** Extracted material follows **

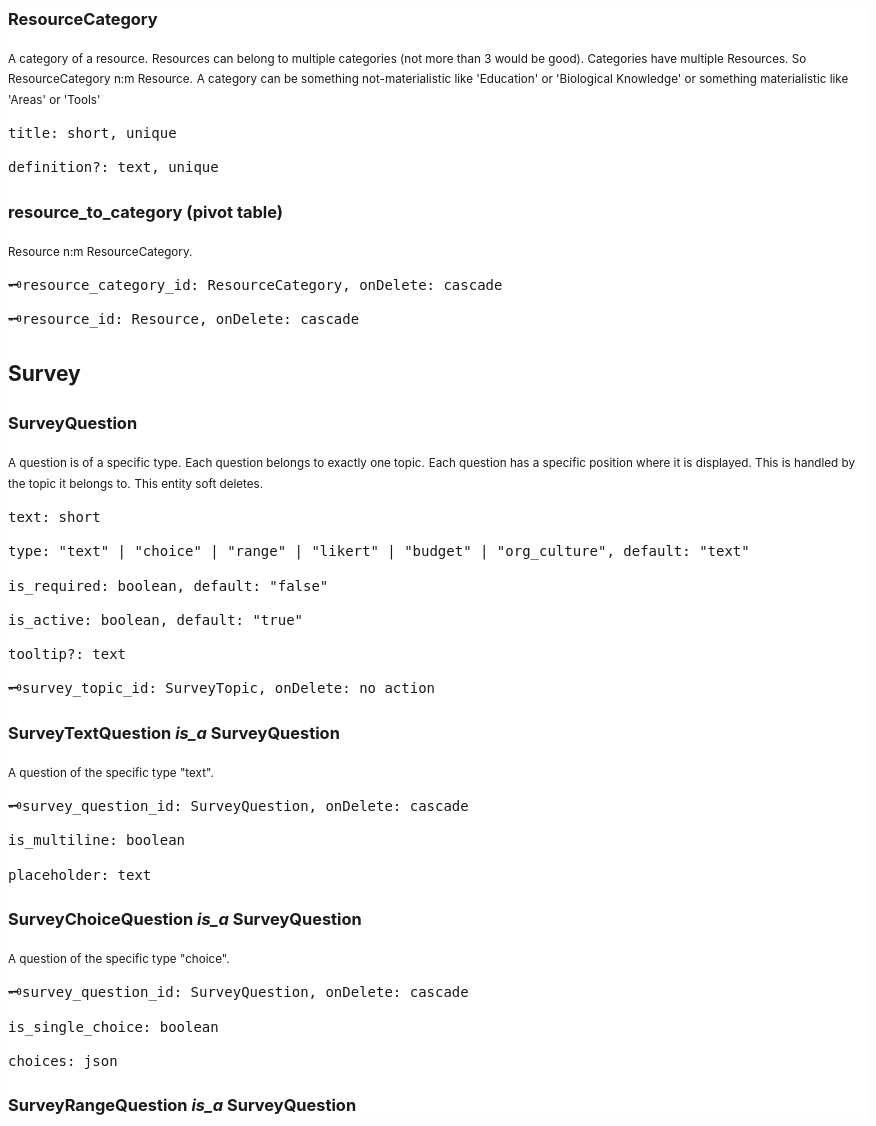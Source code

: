 ### ResourceCategory

<small>A category of a resource.</small>
<small>Resources can belong to multiple categories (not more than 3 would be good). Categories have multiple Resources. So ResourceCategory n:m Resource.</small>
<small>A category can be something not-materialistic like 'Education' or 'Biological Knowledge' or something materialistic like 'Areas' or 'Tools'</small>

<pre>title: short, unique</pre>
<pre>definition?: text, unique</pre>

### resource_to_category (pivot table)

<small>Resource n:m ResourceCategory.</small>

<pre>🗝️resource_category_id: ResourceCategory, onDelete: cascade</pre>
<pre>🗝️resource_id: Resource, onDelete: cascade</pre>

## Survey

### SurveyQuestion

<small>A question is of a specific type.</small>
<small>Each question belongs to exactly one topic.</small>
<small>Each question has a specific position where it is displayed. This is handled by the topic it belongs to.</small>
<small>This entity soft deletes.</small>

<pre>text: short</pre>
<pre>type: "text" | "choice" | "range" | "likert" | "budget" | "org_culture", default: "text"</pre>
<pre>is_required: boolean, default: "false"</pre>
<pre>is_active: boolean, default: "true"</pre>
<pre>tooltip?: text</pre>
<pre>🗝️survey_topic_id: SurveyTopic, onDelete: no action</pre>

### SurveyTextQuestion _is_a_ SurveyQuestion

<small>A question of the specific type "text".</small>

<pre>🗝️survey_question_id: SurveyQuestion, onDelete: cascade</pre>
<pre>is_multiline: boolean</pre>
<pre>placeholder: text</pre>

### SurveyChoiceQuestion _is_a_ SurveyQuestion

<small>A question of the specific type "choice".</small>

<pre>🗝️survey_question_id: SurveyQuestion, onDelete: cascade</pre>
<pre>is_single_choice: boolean</pre>
<pre>choices: json</pre>

### SurveyRangeQuestion _is_a_ SurveyQuestion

** End of Extracted material **

### Task goal
In the listing above, count every line that contains the word "This" and give the number with no comment.

### Response area
2